WIA Minidriver
Applications see Windows Image Acquisition (WIA) devices as a hierarchical tree of IWiaItem or IWiaItem2 objects with the root item representing the device itself. WIA devices may be used concurrently by more than one application. It is therefore necessary that each application's view of an IWiaItem or IWiaItem2 object be independent of another application's views. This is accomplished by having two different item objects. The driver creates the driver item tree of IWiaDrvItem Interface objects, also called driver items, using the WIA driver services methods. These are global objects that the driver uses to represent each driver's internal items. When an application creates an IWiaItem or IWiaItem2 object (also called an application item), this object is linked to the driver's corresponding IWiaDrvItem Interface in the driver item tree. A reference count is maintained on the IWiaDrvItem Interface object subject to the following rules:
- When a driver adds an IWiaDrvItem Interface object to the driver item tree, the IWiaDrvItem Interface object's reference count is incremented. This typically takes place during IWiaMiniDrv::drvInitializeWia or when a WIA_CMD_SYNCHRONIZE command is processed.
- When a driver removes an IWiaDrvItem Interface object from the driver item tree, the IWiaDrvItem Interface object's reference count is decremented and the IWiaDrvItem Interface object is marked so that it can't access the device again. This typically takes place when a device is disconnected or an item is deleted. Applications are still able to read properties from an IWiaItem or IWiaItem2 object even when the corresponding IWiaDrvItem Interface object has been removed from the driver item tree.

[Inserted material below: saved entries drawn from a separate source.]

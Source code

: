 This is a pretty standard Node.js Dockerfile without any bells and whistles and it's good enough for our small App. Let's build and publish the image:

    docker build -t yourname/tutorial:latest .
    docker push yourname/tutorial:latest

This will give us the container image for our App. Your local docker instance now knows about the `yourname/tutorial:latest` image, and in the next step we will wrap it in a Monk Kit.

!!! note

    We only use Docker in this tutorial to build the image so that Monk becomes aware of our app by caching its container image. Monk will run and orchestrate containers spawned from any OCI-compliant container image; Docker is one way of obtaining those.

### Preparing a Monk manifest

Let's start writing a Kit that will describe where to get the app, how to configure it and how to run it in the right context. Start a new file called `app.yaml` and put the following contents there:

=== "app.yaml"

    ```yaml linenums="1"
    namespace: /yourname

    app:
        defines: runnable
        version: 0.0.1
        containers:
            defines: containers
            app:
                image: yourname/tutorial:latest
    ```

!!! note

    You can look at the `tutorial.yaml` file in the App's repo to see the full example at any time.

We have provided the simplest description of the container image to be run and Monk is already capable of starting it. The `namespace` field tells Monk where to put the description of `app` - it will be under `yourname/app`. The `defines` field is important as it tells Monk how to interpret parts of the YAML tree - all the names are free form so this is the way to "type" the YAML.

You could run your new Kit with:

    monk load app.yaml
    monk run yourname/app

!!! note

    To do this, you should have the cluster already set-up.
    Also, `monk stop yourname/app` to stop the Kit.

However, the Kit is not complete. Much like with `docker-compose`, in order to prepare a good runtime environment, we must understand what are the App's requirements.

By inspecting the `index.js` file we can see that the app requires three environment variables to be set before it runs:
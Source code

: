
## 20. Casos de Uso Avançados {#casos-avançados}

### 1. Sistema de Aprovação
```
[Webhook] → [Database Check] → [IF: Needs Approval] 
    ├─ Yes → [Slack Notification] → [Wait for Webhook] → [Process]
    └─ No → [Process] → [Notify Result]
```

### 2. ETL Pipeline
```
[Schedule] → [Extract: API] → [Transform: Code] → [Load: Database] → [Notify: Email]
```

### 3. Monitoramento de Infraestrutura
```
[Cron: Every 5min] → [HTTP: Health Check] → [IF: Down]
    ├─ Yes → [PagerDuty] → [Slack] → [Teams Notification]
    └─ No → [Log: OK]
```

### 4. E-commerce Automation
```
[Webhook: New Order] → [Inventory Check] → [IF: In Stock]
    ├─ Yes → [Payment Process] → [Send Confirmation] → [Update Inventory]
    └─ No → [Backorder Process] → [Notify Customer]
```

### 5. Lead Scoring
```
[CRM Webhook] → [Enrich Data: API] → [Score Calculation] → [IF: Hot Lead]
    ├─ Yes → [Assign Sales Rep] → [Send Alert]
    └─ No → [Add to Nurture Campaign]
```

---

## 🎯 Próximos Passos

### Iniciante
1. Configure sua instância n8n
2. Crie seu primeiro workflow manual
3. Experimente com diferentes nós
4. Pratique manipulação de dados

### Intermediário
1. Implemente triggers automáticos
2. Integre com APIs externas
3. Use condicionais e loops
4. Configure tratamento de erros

- When an IWiaItem or IWiaItem2 object is created it is linked to a corresponding IWiaDrvItem Interface object. The reference count of the IWiaDrvItem Interface object is incremented.
- When an IWiaItem or IWiaItem2 object is released, the link to its corresponding IWiaDrvItem Interface object is severed and the IWiaDrvItem Interface object's reference count is decremented.
- If an IWiaDrvItem Interface object's reference count goes to zero, the IWiaDrvItem Interface object is deleted. This applies to all IWiaDrvItem Interface objects including the root item. An IWiaDrvItem Interface object's reference count only goes to zero when no application items reference it and it is no longer linked to the driver item tree.
Using this reference counting scheme, many IWiaItem or IWiaItem2 objects may link to one IWiaDrvItem Interface without interference. Because each IWiaItem or IWiaItem2 contains its own property storage, an application can continue to read item properties even after an item has been deleted, but no operation that requires access to the device will succeed. Because item properties are stored in the IWiaItem or IWiaItem2 object, the driver must set the IWiaItem or IWiaItem2 object's properties to the device before a data transfer.